*** Begin section ***

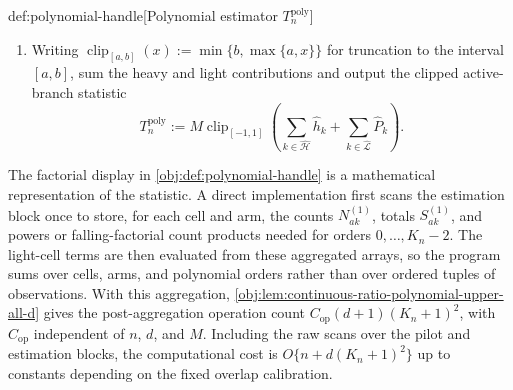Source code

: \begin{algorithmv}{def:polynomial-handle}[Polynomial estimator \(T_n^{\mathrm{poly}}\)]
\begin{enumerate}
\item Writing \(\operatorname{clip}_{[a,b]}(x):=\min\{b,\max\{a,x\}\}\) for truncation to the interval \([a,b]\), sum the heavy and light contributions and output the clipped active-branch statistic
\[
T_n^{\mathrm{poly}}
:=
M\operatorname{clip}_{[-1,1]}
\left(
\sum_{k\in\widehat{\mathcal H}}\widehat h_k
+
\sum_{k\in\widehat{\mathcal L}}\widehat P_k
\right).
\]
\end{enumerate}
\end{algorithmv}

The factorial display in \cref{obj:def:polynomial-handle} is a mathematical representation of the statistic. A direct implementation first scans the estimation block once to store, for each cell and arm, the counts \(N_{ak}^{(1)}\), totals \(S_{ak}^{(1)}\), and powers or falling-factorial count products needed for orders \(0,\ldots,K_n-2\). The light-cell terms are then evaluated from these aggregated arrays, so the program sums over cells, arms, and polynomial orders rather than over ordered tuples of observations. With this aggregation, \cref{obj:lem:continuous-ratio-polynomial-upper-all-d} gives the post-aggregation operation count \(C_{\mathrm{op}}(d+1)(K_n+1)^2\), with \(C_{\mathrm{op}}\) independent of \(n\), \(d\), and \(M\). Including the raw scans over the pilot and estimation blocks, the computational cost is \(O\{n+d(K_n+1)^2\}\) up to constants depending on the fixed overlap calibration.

*** End section ***
*** Begin section ***

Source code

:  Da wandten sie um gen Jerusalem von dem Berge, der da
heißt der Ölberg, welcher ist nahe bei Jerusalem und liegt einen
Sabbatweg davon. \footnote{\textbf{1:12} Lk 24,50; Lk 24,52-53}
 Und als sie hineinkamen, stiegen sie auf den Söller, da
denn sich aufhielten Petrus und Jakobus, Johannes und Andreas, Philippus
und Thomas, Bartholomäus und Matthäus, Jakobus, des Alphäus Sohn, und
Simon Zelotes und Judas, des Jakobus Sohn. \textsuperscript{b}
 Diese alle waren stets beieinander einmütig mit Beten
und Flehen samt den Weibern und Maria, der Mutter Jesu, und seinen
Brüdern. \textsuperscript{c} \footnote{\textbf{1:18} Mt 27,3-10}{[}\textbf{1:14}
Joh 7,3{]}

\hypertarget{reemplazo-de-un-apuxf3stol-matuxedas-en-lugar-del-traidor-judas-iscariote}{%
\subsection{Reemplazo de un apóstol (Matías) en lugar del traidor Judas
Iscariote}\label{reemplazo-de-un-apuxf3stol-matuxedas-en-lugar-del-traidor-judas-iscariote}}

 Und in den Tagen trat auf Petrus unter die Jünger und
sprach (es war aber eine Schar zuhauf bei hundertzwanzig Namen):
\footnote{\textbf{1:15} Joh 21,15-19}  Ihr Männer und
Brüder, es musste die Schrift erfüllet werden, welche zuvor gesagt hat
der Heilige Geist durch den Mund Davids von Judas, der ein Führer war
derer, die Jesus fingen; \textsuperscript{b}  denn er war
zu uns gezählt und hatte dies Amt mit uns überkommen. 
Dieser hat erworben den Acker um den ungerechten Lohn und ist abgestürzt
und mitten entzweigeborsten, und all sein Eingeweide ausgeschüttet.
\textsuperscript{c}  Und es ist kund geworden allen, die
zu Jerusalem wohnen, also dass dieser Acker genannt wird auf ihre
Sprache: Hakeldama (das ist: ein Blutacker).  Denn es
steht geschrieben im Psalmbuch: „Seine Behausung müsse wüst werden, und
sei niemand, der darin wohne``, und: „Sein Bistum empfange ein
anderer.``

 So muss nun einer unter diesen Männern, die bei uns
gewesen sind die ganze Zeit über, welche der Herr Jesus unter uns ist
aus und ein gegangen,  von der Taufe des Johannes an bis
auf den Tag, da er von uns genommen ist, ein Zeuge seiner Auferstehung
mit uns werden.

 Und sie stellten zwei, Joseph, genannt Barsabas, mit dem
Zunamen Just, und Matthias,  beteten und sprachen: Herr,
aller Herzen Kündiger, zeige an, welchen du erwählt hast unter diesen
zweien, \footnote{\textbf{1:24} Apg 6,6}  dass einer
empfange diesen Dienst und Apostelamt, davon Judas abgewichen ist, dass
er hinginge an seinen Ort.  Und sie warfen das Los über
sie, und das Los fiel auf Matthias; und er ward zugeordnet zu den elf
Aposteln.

*** End section ***
*** Begin section ***

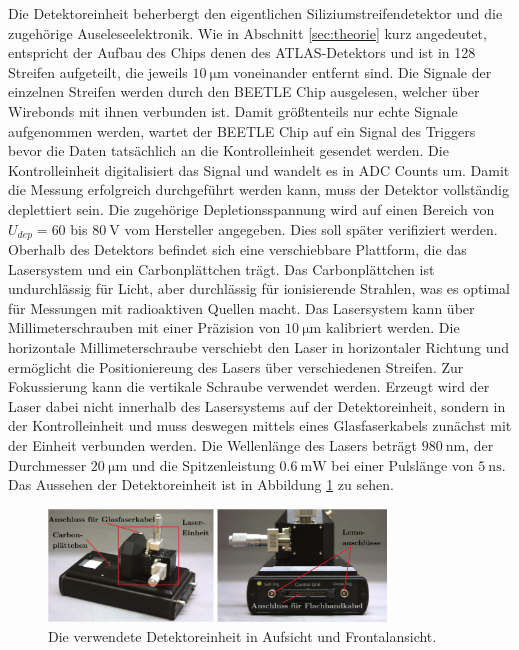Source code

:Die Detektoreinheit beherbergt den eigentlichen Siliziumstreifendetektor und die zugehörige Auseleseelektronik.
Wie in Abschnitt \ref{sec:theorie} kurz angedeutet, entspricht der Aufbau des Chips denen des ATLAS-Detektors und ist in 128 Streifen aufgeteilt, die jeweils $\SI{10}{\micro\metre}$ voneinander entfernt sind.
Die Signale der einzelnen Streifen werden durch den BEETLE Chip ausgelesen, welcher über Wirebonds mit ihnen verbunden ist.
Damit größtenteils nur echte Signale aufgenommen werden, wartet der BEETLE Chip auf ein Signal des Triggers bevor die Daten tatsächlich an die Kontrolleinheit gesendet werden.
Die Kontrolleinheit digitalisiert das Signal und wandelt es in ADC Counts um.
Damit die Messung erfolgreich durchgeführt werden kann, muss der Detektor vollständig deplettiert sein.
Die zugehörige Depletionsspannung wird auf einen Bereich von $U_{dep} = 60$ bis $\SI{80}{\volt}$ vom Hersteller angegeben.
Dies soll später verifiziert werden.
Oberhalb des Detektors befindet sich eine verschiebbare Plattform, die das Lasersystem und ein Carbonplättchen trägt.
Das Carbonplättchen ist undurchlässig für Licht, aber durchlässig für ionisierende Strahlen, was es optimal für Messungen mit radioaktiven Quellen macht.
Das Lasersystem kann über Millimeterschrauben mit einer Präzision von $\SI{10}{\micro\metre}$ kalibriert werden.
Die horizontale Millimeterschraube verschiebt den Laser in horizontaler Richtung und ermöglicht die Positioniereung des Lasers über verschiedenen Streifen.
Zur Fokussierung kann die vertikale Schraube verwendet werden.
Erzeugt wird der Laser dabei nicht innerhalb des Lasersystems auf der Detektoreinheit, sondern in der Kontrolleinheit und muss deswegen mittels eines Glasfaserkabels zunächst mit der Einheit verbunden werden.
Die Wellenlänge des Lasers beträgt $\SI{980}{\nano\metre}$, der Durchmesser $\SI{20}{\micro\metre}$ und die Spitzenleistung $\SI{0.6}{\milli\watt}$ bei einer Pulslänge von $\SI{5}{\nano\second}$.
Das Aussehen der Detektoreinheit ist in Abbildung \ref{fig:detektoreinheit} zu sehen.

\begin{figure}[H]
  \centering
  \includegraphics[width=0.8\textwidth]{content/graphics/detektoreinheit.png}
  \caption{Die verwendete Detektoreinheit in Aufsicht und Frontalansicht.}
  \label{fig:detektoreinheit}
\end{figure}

*** End section ***

**EXERCISE REQUIREMENTS**
Search the entries for the word "seinen". Copy every line where it occurs.

**SOLUTION FOR THIS PROBLEM**
und Flehen samt den Weibern und Maria, der Mutter Jesu, und seinen
er hinginge an seinen Ort.  Und sie warfen das Los über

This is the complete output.